The massacre was part of a surge in sectarian violence that has killed more than 160 people since Sunday, when Shiite gunmen rampaged through a Baghdad neighborhood killing Sunnis.

Wednesday’s attack coincided with an unannounced visit to Iraq by Defense Secretary Donald H. Rumsfeld, who said the new Iraqi government is not yet ready to decide on security issues that will determine the pace of U.S. troop reductions this year.

The United States had hoped that a unity government of Shiites, Sunni Arabs and Kurds could calm the tensions and persuade insurgents to lay down their arms so that U.S. and its coalition partners could begin withdrawing troops.

But more than 1,607 Iraqis have been killed and nearly 2,500 wounded since al-Maliki’s government took office May 20, according to an Associated Press count.

The top U.S. commander in Iraq, Gen. George Casey, said “terrorists and death squads” are mainly responsible for the heightened sectarian violence in the capital, and he pledged to provide whatever U.S. forces are needed to avert civil war.

Casey told reporters that al-Qaida is trying to “demonstrate that they are still relevant” after the June 7 killing of al-Zarqawi.

“What we are seeing now as a counter to that is death squads, primarily from Shiite extremist groups that are retaliating against civilians,” the general said. “So you have both sides now attacking civilians, and that is what has caused the recent spike in violence here in Baghdad.”

Prime minister hopeful
The prime minister met with the American officials and told them he had high hopes for his 24-point national reconciliation plan, which includes an amnesty for some insurgents, calling it “a historic opportunity for us to cross toward stability,” according to remarks released by his office.

At least 21 other violent deaths were reported across the country, including a soldier who was killed when a suicide car bomber struck an Iraqi army checkpoint in the western Baghdad neighborhood of Amariyah.

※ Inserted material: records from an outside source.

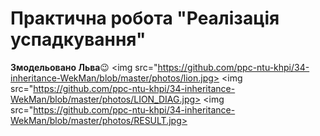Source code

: # Практична робота "Реалізація успадкування"

**Змодельовано Льва**😉
<img src="https://github.com/ppc-ntu-khpi/34-inheritance-WekMan/blob/master/photos/lion.jpg>
<img src="https://github.com/ppc-ntu-khpi/34-inheritance-WekMan/blob/master/photos/LION_DIAG.jpg>
<img src="https://github.com/ppc-ntu-khpi/34-inheritance-WekMan/blob/master/photos/RESULT.jpg>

A suicide bomber also walked into a restaurant and blew himself up in the southeastern Sunni-Shiite neighborhood of New Baghdad, killing eight people and wounding 30, local police chief Col. Ahmed Aboud said.

Police in the northern Baghdad neighborhood of Azamiyah were ambushed when they arrived to collect six bodies that had been found; one policeman was wounded.

Despite the sectarian bloodshed, fliers purportedly signed by the al-Qaida-linked umbrella group the Mujahedeen Shura Council were circulated in a predominantly Sunni area north of Baghdad, urging Shiite families not to flee and warning people not to hurt members of the majority sect.

In another positive sign, the Iraqi Accordance Front, the largest Sunni bloc in parliament, lifted its legislative boycott and attended Wednesday’s session. It thanked the parliament for its help in seeking the release of kidnapped legislator Tayseer al-Mashhadani and called for a new spirit of cooperation.

In his speech to parliament, al-Maliki urged his countrymen to unite behind his administration’s efforts to stem the bloodshed.

“It is not only the government that should be responsible. You chose the ministers and the prime ministers. You should not stand up and criticize the government,” al-Maliki said, an apparent reference to some lawmakers who criticized the government because of the bad security situation.

He also said that insurgents have plans to take control a large swath of western Baghdad to divide the capital of 6 million people, “but be sure that Iraqi forces are capable of repulsing them and have started striking them.”